◆ **Your task**: The word "card" occurs in some of the lines below; copy each of those lines.
** The data follows **
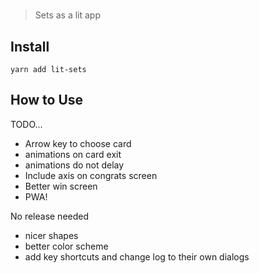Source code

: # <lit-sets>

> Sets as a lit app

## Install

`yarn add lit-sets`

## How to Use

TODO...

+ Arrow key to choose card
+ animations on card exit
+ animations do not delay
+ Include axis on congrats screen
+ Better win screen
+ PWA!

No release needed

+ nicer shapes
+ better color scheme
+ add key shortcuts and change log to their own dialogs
** End of The data **
◆ **Response to this task**:
+ Arrow key to choose card
+ animations on card exit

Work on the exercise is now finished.